Database Performance

Pele uses the python package sqlalchemy to manage the database of minima and transition states. By default this uses sqlite to store the database in a file on the hard drive. This is very convenient for persistent storage of data and for easy access. The downside is that without careful use it can be very slow. For most purposes it shouldn’t cause a problem; this information about optimizing database performance should only be useful if you’re dealing with very large databases or are accessing the database hundreds of times a second. This should be considered an expert level tutorial. Some of the possible things to watch out for are listed below.

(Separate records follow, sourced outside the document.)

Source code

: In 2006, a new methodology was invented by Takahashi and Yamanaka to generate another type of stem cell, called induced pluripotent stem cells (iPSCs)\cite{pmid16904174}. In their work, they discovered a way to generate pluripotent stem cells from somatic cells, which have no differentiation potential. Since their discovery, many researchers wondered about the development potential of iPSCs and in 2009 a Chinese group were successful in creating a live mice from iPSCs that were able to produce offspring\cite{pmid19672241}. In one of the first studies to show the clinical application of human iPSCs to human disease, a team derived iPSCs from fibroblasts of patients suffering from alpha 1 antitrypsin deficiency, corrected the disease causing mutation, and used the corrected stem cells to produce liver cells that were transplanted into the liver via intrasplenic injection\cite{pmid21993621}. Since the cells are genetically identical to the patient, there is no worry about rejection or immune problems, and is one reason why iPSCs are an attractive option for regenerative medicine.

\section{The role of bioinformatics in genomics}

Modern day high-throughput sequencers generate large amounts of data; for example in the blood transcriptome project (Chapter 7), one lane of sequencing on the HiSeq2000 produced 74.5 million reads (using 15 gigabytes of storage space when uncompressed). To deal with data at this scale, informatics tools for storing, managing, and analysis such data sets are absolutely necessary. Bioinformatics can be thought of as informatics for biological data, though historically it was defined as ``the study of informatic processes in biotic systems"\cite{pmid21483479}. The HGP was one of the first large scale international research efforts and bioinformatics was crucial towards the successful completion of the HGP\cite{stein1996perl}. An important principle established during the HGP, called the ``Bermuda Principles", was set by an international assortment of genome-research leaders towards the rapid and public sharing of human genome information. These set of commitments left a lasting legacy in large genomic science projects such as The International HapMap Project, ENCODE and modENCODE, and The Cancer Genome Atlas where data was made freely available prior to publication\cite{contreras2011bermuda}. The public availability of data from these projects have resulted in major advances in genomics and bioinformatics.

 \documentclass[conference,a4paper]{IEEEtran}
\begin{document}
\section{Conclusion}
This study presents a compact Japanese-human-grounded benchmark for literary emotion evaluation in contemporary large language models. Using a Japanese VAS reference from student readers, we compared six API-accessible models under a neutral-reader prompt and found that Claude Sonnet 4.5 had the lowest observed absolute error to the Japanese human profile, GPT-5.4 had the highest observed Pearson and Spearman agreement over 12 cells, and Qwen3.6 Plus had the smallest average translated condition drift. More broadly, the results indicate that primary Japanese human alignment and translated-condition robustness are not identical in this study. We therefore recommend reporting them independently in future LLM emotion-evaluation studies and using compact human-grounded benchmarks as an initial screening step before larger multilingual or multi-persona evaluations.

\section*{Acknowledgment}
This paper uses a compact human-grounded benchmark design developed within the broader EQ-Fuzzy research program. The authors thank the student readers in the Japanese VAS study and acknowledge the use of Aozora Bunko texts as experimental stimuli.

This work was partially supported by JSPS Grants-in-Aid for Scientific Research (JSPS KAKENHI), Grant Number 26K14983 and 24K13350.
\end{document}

Filter and sort on the database level

Try to minimize how many objects are retrieved from the database. Do any filtering on the SQL level using sqlalchemy query commands. For example:

minima = db.session.query(Minimum).filter(Minimum.energy < 0).all()

is much faster than:

minima = db.session.query(Minimum) # load all the minima
minima = filter(lambda m: m.energy < 0, minima) # filter in python

Bulk inserts

If you have lots of minima you want to add to the database all at once it is much faster to do it all at once than one at a time. For example, if you have a long list of energy and coordinates you can do it the slow way:

# loop through the minima adding them one at a time
for e, coords in e_coords_list:
    mnew = Minimum(e, coords)
    db.session.add(mnew)
db.session.commit()

or the fast way using bulk inserts:

# make a list of dictionaries for the minima data
minima_dicts = []
for e, coords in e_coords_list:
    min_dict = dict(energy=e, coords=coords)
    # you can add other data (e.g. fvib) to min_dict as well
    minima_dicts.append(min_dict)
# add them to the database all at once
self.db.engine.execute(Minimum.__table__.insert(), minima_dicts)
self.db.session.commit()

Loading of deferred data

We have it set up so that some of the columns in the database (e.g. Minimum.coords and other large objects) are deferred, which means that they are only loaded from the database when they are actually accessed. The upside is that the, possibly substantial, coordinate array need not be transferred from hard disk to memory each time a minimum is accesses. Code such as:

for m in db.session.query(Minimum):
    print m.energy

runs slightly faster than it otherwise would.

Deferring the coords has a significant downside, in that the database must be queried for every minimum for which you want to access the coords. The result is that the following code:

for m in db.session.query(Minimum):
    print m.coords

can be extremely slow if you are looping through a lot of minima. If there are 10000 minima it will send 10001 queries to the database. The more minima there are the slower it will be.

Luckily the solution is easy. You simply need to undefer the columns you want to access in the original query.:

from sqlalchemy.orm import undefer
for m in db.session.query(Minimum).options(undefer("coords")):
    print m.coords

This results in only one query to the database.

Frequent committing

Normally when you change the database using sqlalchemy the changes are made in memory only. The command db.session.commit() must be called to make changes to the database on the hard drive. If this is called extremely frequently (hundreds of times a second) it can add up to significant overhead. Again, the solution is easy: call commit() only after a sufficient number of changes have accrued.

Searching via an attribute that is not indexed

SQL indices mean that an SQL search happens in logarithmic time rather than linear time. If you search via an attribute that is not indexed it can be slow for large databases. For example:

db.session.query(Minimum).filter(Minimum.fvib > 100)

If you find yourself doing this often, you can manually add a filter to your database. In SQL this is:

CREATE INDEX idx_minimum_fvib ON tbl_minima (fvib);

With sqlalchemy this would be:

sqlalchemy.schema.Index('idx_minimum_fvib', Minimum.__table__.c.fvib)

Example

As an example, the image below shows the mean time per step that is spent in the Database.addMinimum() routine during a basinhopping run. By the end of the run the database has about 20000 minima in it.

_images/db_benchmarks.png

The figure shows the effect of three variables.

1. Frequent commits (every step) vs rare commits (every 100th step). This effect can be significant, but it does not grow with the size of the database.

2. Having an SQL index on the energies of the minima. To ensure we don’t have duplicate minima in the database we search for minima within an energy window. The index really helps with scaling and keeps things fast for large databases. Pele already has an energy index, so this is just for example purposes.

3. Loading coords immediately via the undefer option. If the energies are similar the coordinates are checked to test whether two minima are the same. If there are many minima with similar energy this is done multiple times. Loading the deferred coordinate arrays takes more time for larger databases where the number of minima with similar energy is greater. Pele already uses undefer in Database.addMinimum(), so this is just for example purposes.

These three effects can be important, but the actual time per call is still very small. You would need to do tens or hundreds of basinhopping steps a second for any of this to become an important factor. This will only be a problem for for simple, or small systems.